Four Octagon staffers won Gold Circle awards on April 11. The awards are granted by the Columbia Scholastic Press Association (CSPA), an international student press association affiliated with Columbia University in New York City that hosts conferences, writes textbooks, offers critiques and judges contests.
The 2016-17 Octagon also won a CSPA Silver Crown in the hybrid (newspapers with print and online editions) category. Crown awards, decided by a panel of judges, are “the highest recognition given by the CSPA to a student print or digital medium for overall excellence,” according to the CSPA website.
Among the Gold Circle winners were former staffers print editor-in-chief Marigot Fackenthal, ’17, and page editor and blogger Nicole Wolkov, ’17, current print editor-in-chief senior Annya Dahmani and current online editor-in-chief junior Chardonnay Needler.
Octagon adviser Patricia Fels said that the Octagon has won many Gold Circle awards over the years.
According to her, they’re hard to win because there are only six awards in each category: First, Second and Third Place and three Certificates of Merit (honorable mention).
In addition, CSPA member newspapers can submit multiple entries in each category; the Octagon submitted 60 entries.
Fackenthal won a Certificate of Merit (CM) award in Editorial writing for an editorial headlined, “Don’t Allow Students Access to Online Grades.”
In the editorial, Fackenthal argued that all of a student’s grades on CavNet should not be released to their parents.
“Parents forcing their way into their child’s life is something I dealt with because I had parents that helicoptered,” Fackenthal (now a freshman at Cornell University in Ithaca, New York) said.
“It leads to an unhealthy mindset for parents that focus on every one of the kid’s grades and creates an unhealthy mindset for the kid who’s being helicoptered.”
Fackenthal said she was surprised she had won, as she said she thought there were better editorials last year, such as the one about the International students, which was chosen as one of the 10 best editorials in the nation by the National Scholastic Press Association.
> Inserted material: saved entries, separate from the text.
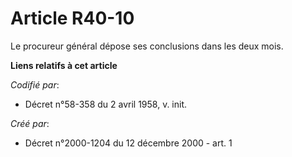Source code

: # Article R40-10

Le procureur général dépose ses conclusions dans les deux mois.

**Liens relatifs à cet article**

_Codifié par_:

  - Décret n°58-358 du 2 avril 1958, v. init.

_Créé par_:

  - Décret n°2000-1204 du 12 décembre 2000 - art. 1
The only reason she could think of was that the subject was a modern issue.
Whereas parents were the focus of Fackenthal’s editorial, college admissions were the topic of Wolkov’s Third Place blog in general or humor commentary, “Nicole’s Ponderings: Need Answers for College Questions? Try These!”
This piece was full of common questions seniors are asked on college applications with satirical answers. One joke was that the University of Somalia was Wolkov’s dream pick because, “I want a thrilling college experience living on the edge in a lawless state of anarchy.”
Wolkov (now a freshman at George Washington University in Washington, D.C.) said she liked seeing that other people found her funny.
“I don’t normally expect other people to find what I find funny, so it’s great when they do,” Wolkov said.
She said that many seniors are tired of the same questions on college applications, so most of them have prepared answers. She said she thought it’d be funny to write what all seniors wished they could say.
Dahmani wrote her CM-winning feature story on male ballerinas.
According to Dahmani, the story was rewritten about three times because she couldn’t find an interesting angle.
“At first, the angle was solely about (then-freshman) Jackson (Margolis) and what it’s like to be a male ballerina,” Dahmani said. “But then after turning in the story, it seemed that it would be better if it was more about the stigma of being a male ballerina and the difference between male ballet and female ballet.”
Another CM winner was Needler in the general or humor category with her My Angle headlined “Illegal PSAT Memes Provide Hilarious Entertainment for Teens Across the Country.”
She said she wrote it simply out of a “love of memes.”
“(PSAT memes were) something I found interesting because I’d never taken a standardized test before,” Needler said.
“When I got home, I found all these memes on the internet about a test we weren’t supposed to talk about. Were these illegal memes?”
The memes (or jokes) on the internet are technically illegal because students sign a form pledging not to discuss test questions or content before taking the PSAT.
Unlike Dahmani, who wrote her story in multiple drafts, Needler and Wolkov both said they wrote theirs relatively quickly.
Needler said that her winning proved “the judges appreciate good memes.”